Pourquoi la liste électorale spéciale pour les provinciales, mise à jour récemment, conserve alors son tableau annexe ? Y figurent 42 596 électeurs qui ne pourront pas voter aux élections provinciales alors qu’ils peuvent s’exprimer aux municipales, aux législatives et à la présidentielle. La réponse dépasse la sphère politique. Elle est purement juridique.

« RÈGLES EN VIGUEUR »

La loi organique du 19 mars 1999, relative à la Nouvelle-Calédonie, est toujours en vigueur. Elle prévoit une révision de la liste électorale spéciale provinciale chaque année, « au plus le tard le 30 avril », précise le haut-commissariat de la République.

Le fameux tableau annexe est revu au même moment. Cela a été fait ces trois dernières années. « Le propre d’un État de droit est de se conformer aux règles en vigueur, argumente-t-il. Actuellement, la loi prévoit une révision annuelle de la liste avec des critères qui n’ont pas encore fait l’objet d’une modification. Nous sommes dans l’obligation d’actualiser la liste avec les critères existants. »

À l’issue des discussions institutionnelles, une nouvelle loi devrait voir le jour, impliquant de nouvelles règles. Le devenir des corps électoraux spéciaux « est bien entendu l’un des sujets en discussion dans le cadre des réflexions sur le prochain statut », indique le haut-commissariat.

En attendant, rien ne change. « Il ne pouvait en être autrement. Quelles que soient nos envies », commente Philippe Dunoyer, député Calédonie ensemble, qui défend la nécessité de conférer le droit de vote aux personnes nées sur le sol calédonien, aux conjoints et à celles et ceux qui, « installés depuis longtemps, travaillent, s’investissent et démontrent un attachement au territoire. »

AU CENTRE DES DISCUSSIONS ?

À Paris, en avril, les discussions sur l’avenir institutionnel ont principalement tourné autour de la question. Devant l’État, les représentants calédoniens ont campé sur leurs convictions, chacun de leur côté.

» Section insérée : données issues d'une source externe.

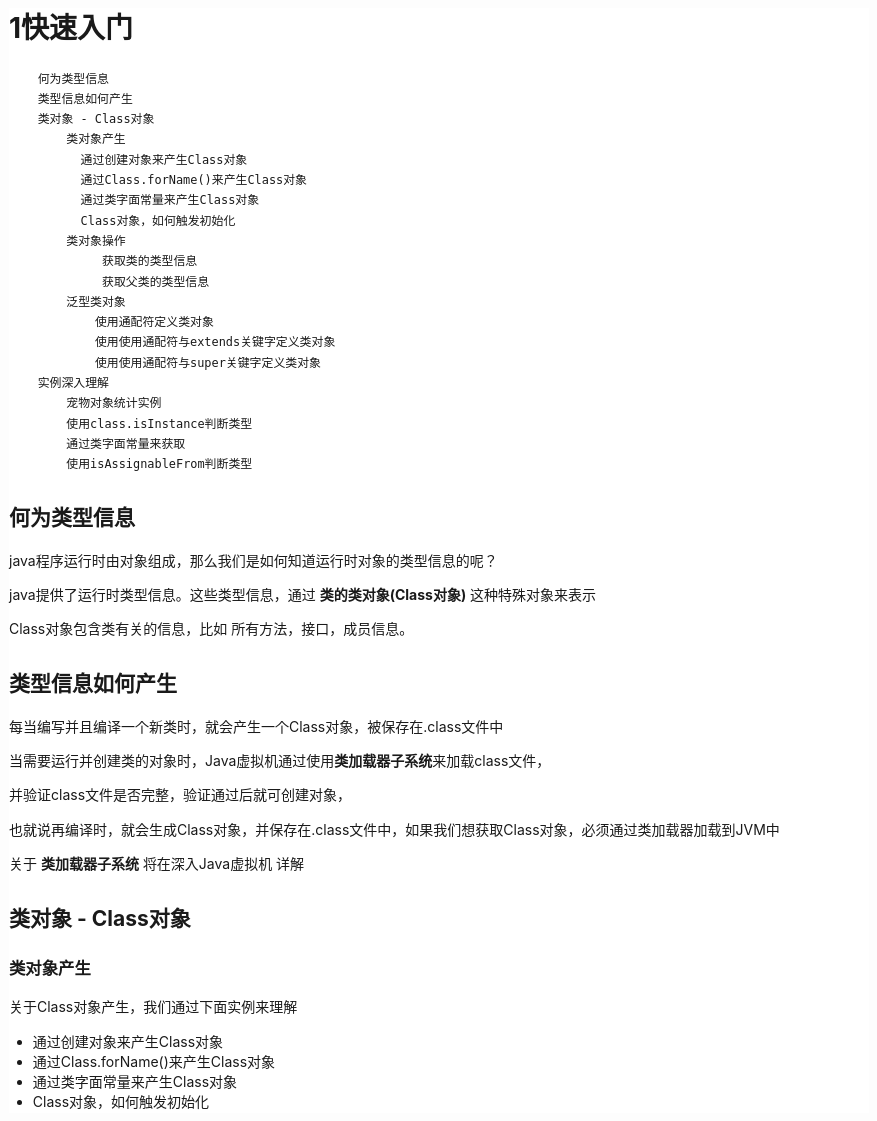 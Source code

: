 # 1快速入门
		何为类型信息
		类型信息如何产生
		类对象 - Class对象
			类对象产生
			  通过创建对象来产生Class对象
			  通过Class.forName()来产生Class对象
			  通过类字面常量来产生Class对象
			  Class对象，如何触发初始化
			类对象操作
				 获取类的类型信息
				 获取父类的类型信息
			泛型类对象
				使用通配符定义类对象
				使用使用通配符与extends关键字定义类对象
				使用使用通配符与super关键字定义类对象
		实例深入理解
			宠物对象统计实例
			使用class.isInstance判断类型
			通过类字面常量来获取
			使用isAssignableFrom判断类型


## 何为类型信息

java程序运行时由对象组成，那么我们是如何知道运行时对象的类型信息的呢？

java提供了运行时类型信息。这些类型信息，通过 **类的类对象(Class对象)** 这种特殊对象来表示

Class对象包含类有关的信息，比如 所有方法，接口，成员信息。

## 类型信息如何产生

每当编写并且编译一个新类时，就会产生一个Class对象，被保存在.class文件中

当需要运行并创建类的对象时，Java虚拟机通过使用**类加载器子系统**来加载class文件，

并验证class文件是否完整，验证通过后就可创建对象，

也就说再编译时，就会生成Class对象，并保存在.class文件中，如果我们想获取Class对象，必须通过类加载器加载到JVM中


关于 **类加载器子系统** 将在深入Java虚拟机 详解

## 类对象 - Class对象

### 类对象产生

关于Class对象产生，我们通过下面实例来理解

* 通过创建对象来产生Class对象
* 通过Class.forName()来产生Class对象
* 通过类字面常量来产生Class对象
* Class对象，如何触发初始化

À l’issue des rencontres, celui-ci espérait qu’un accord soit trouvé rapidement. À Nouméa, la visite ministérielle du 1er juin doit lancer les discussions à trois. Est-ce l’occasion d’y parvenir ? Virginie Ruffenach souhaite que la question figure à l’ordre du jour. « La séquence doit faire le bilan de l’Accord de Nouméa et de la décolonisation, le corps électoral en est l’un des enjeux », affirme l’élue. Si aucun accord n’est trouvé, la présidente de l’Avenir en confiance appelle l’État à « prendre ses responsabilités » et à « faire respecter le droit ».

Le sujet est « l’un des plus difficiles » de l’avis de Philippe Dunoyer. Le député préconise d’apporter le plus de thématiques possibles autour de la table pour arriver à un « équilibre où chacun obtiendra satisfaction ». « On ne peut pas prendre les sujets de manière isolée, abonde Gilbert Tyuienon. L’important est d’arriver à un projet d’avenir pour le pays, qu’on s’entende sur un projet d’émancipation, de pleine souveraineté. »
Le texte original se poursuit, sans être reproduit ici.